START Given data

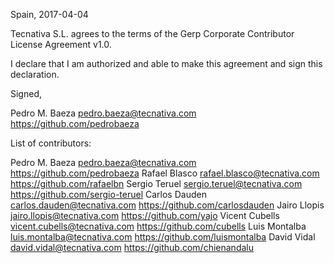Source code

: Spain, 2017-04-04

Tecnativa S.L. agrees to the terms of the Gerp Corporate Contributor License
Agreement v1.0.

I declare that I am authorized and able to make this agreement and sign this
declaration.

Signed,

Pedro M. Baeza pedro.baeza@tecnativa.com https://github.com/pedrobaeza

List of contributors:

Pedro M. Baeza pedro.baeza@tecnativa.com https://github.com/pedrobaeza
Rafael Blasco rafael.blasco@tecnativa.com https://github.com/rafaelbn
Sergio Teruel sergio.teruel@tecnativa.com https://github.com/sergio-teruel
Carlos Dauden carlos.dauden@tecnativa.com https://github.com/carlosdauden
Jairo Llopis jairo.llopis@tecnativa.com https://github.com/yajo
Vicent Cubells vicent.cubells@tecnativa.com https://github.com/cubells
Luis Montalba luis.montalba@tecnativa.com https://github.com/luismontalba
David Vidal david.vidal@tecnativa.com https://github.com/chienandalu
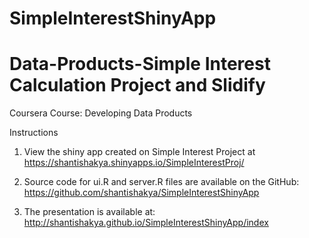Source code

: # SimpleInterestShinyApp

Data-Products-Simple Interest Calculation Project and Slidify
=====================

Coursera Course: Developing Data Products

Instructions

1. View the shiny app created on Simple Interest Project at https://shantishakya.shinyapps.io/SimpleInterestProj/

2. Source code for ui.R and server.R files are available on the GitHub:
https://github.com/shantishakya/SimpleInterestShinyApp

3. The presentation is available at:
http://shantishakya.github.io/SimpleInterestShinyApp/index

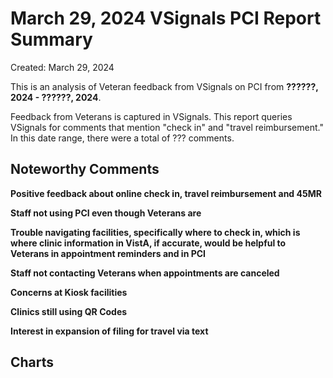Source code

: # March 29, 2024 VSignals PCI Report Summary

Created: March 29, 2024

This is an analysis of Veteran feedback from VSignals on PCI from **??????, 2024 - ??????, 2024**. 

Feedback from Veterans is captured in VSignals. This report queries VSignals for comments that mention "check in" and "travel reimbursement." In this date range, there were a total of ??? comments. 

## Noteworthy Comments

**Positive feedback about online check in, travel reimbursement and 45MR** 



**Staff not using PCI even though Veterans are**


**Trouble navigating facilities, specifically where to check in, which is where clinic information in VistA, if accurate, would be helpful to Veterans in appointment reminders and in PCI**



**Staff not contacting Veterans when appointments are canceled**


**Concerns at Kiosk facilities**


**Clinics still using QR Codes**


**Interest in expansion of filing for travel via text**


## Charts



<br/><br/><br/><br/>

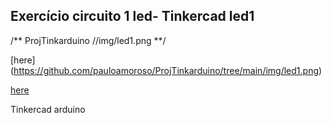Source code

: ## Exercício circuito 1 led- Tinkercad led1


/** ProjTinkarduino //img/led1.png **/

[here] (https://github.com/pauloamoroso/ProjTinkarduino/tree/main/img/led1.png)



[here](https://raw.githubusercontent.com/pauloamoroso/ProjTinkarduino/main/img/led1.png)


















 Tinkercad arduino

END Given data

- Task requirements -
Please write the data out again exactly, but do not carry over the pictures.

- Answer space -
Source code

: Spain, 2017-04-04

Tecnativa S.L. agrees to the terms of the Gerp Corporate Contributor License
Agreement v1.0.

I declare that I am authorized and able to make this agreement and sign this
declaration.

Signed,

Pedro M. Baeza pedro.baeza@tecnativa.com https://github.com/pedrobaeza

List of contributors:

Pedro M. Baeza pedro.baeza@tecnativa.com https://github.com/pedrobaeza
Rafael Blasco rafael.blasco@tecnativa.com https://github.com/rafaelbn
Sergio Teruel sergio.teruel@tecnativa.com https://github.com/sergio-teruel
Carlos Dauden carlos.dauden@tecnativa.com https://github.com/carlosdauden
Jairo Llopis jairo.llopis@tecnativa.com https://github.com/yajo
Vicent Cubells vicent.cubells@tecnativa.com https://github.com/cubells
Luis Montalba luis.montalba@tecnativa.com https://github.com/luismontalba
David Vidal david.vidal@tecnativa.com https://github.com/chienandalu
Source code

: # SimpleInterestShinyApp

Data-Products-Simple Interest Calculation Project and Slidify
=====================

Coursera Course: Developing Data Products

Instructions

1. View the shiny app created on Simple Interest Project at https://shantishakya.shinyapps.io/SimpleInterestProj/

2. Source code for ui.R and server.R files are available on the GitHub:
https://github.com/shantishakya/SimpleInterestShinyApp

3. The presentation is available at:
http://shantishakya.github.io/SimpleInterestShinyApp/index

Source code

: # March 29, 2024 VSignals PCI Report Summary

Created: March 29, 2024

This is an analysis of Veteran feedback from VSignals on PCI from **??????, 2024 - ??????, 2024**. 

Feedback from Veterans is captured in VSignals. This report queries VSignals for comments that mention "check in" and "travel reimbursement." In this date range, there were a total of ??? comments. 

## Noteworthy Comments

**Positive feedback about online check in, travel reimbursement and 45MR** 



**Staff not using PCI even though Veterans are**


**Trouble navigating facilities, specifically where to check in, which is where clinic information in VistA, if accurate, would be helpful to Veterans in appointment reminders and in PCI**



**Staff not contacting Veterans when appointments are canceled**


**Concerns at Kiosk facilities**


**Clinics still using QR Codes**


**Interest in expansion of filing for travel via text**


## Charts



<br/><br/><br/><br/>

Source code

: ## Exercício circuito 1 led- Tinkercad led1


/** ProjTinkarduino //img/led1.png **/

[here] (https://github.com/pauloamoroso/ProjTinkarduino/tree/main/img/led1.png)



[here](https://raw.githubusercontent.com/pauloamoroso/ProjTinkarduino/main/img/led1.png)


















 Tinkercad arduino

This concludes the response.